Notre interview de Jacques Bréchaire tombe au quart de poil : l’équipe de France masculine de hockey subaquatique dont il est l’entraîneur rentre tout juste d’Afrique du Sud où elle a fait carton plein en remportant l’ensemble des matchs. Et vaincre par deux fois l’équipe d’une nation vice-championne du monde constitue un heureux présage pour les prochains championnats du monde organisés en Hongrie du 23 août au 1er septembre prochains. Alors que la question de l’accession du hockey subaquatique au statut de sport de haut niveau est plus que jamais d’actualité, évoquer l’un des athlètes parmi les plus emblématiques de la discipline est une évidence. Le portrait d’un des kings de la crosse par Pierre Martin-Razi.

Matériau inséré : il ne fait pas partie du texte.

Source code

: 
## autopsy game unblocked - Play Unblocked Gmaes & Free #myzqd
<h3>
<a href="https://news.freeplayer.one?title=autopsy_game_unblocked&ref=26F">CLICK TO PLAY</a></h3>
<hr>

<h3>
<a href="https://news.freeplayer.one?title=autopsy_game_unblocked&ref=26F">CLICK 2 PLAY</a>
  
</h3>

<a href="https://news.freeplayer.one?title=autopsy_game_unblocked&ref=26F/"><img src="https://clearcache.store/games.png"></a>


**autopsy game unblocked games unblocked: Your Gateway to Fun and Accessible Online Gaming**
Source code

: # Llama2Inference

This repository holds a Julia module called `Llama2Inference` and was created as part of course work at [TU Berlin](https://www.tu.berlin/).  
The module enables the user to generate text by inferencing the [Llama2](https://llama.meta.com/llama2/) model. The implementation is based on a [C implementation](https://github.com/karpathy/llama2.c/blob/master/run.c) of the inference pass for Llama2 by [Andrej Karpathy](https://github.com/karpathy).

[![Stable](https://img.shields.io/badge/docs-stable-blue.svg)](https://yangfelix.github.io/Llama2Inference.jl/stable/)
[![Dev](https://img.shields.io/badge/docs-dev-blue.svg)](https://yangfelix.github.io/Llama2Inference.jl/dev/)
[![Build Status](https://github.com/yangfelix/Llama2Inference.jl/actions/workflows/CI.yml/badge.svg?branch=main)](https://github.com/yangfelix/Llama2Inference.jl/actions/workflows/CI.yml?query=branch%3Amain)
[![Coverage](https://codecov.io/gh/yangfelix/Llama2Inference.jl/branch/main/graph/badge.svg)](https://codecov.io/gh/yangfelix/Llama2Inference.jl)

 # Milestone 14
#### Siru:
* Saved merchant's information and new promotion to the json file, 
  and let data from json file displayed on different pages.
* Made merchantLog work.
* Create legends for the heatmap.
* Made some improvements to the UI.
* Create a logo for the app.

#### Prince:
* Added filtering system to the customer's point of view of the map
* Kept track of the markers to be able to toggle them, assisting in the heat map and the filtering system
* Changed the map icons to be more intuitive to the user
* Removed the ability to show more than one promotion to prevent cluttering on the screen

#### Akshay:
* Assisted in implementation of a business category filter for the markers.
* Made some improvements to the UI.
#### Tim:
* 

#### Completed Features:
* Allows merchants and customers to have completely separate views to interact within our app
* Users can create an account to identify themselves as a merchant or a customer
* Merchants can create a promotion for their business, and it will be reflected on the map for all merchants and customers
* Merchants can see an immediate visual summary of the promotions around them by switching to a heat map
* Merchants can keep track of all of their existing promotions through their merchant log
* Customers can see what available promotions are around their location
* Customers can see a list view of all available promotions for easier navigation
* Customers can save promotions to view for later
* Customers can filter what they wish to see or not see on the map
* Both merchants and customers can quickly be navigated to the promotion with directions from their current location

Disons le tout net : dans la famille Bréchaire, on place la pratique du sport et, de manière concomitante, la FFESSM, au plus haut de ses préoccupations !

  • Dans la catégorie ”grand frère” je demande Joël, le président de la commission nationale de pêche sous-marine à laquelle il a su redonner une indéniable dimension respectueuse et contemporaine après la suppression des compétitions en 2008… 

  • Dans la catégorie cadet, je demande Jacques, actuel entraîneur de l’équipe masculine tricolore de hockey subaquatique, joueur toujours en activité, dont les titres en championnat de France, championnat d’Europe et championnat du monde constituent, comme nous le verrons, une vraie litanie. Le plus simple serait plutôt d’évoquer ce qu’il n’a pas eu : un titre de champion du monde master. Mais il garde l’espoir ! 

Que Joëlle, son épouse, ait elle-même été championne d’Europe de hockey en 1993 ne fait que confirmer notre propos. Bon sang ne sachant mentir, leurs trois filles lorgnent également les podiums. Certes en judo… Mais après tout, n’est-ce pas le père de la plongée sportive, le cdt Yves le Prieur qui en a introduit la pratique en France au début du siècle dernier ?

À 16 ans, l’aînée Marine a rejoint le pôle France et terminé 3e au championnat de France. À 14 ans, la cadette Manon est déjà championne du Morbihan et vice-championne de Bretagne. Reste Margaux, la petite dernière qui devra confirmer l’adage de jamais deux sans trois !

Laissons le temps au temps et revenons à Jacques et à sa longue et protéiforme carrière dans le hockey subaquatique tricolore…

Ne fais pas comme papa !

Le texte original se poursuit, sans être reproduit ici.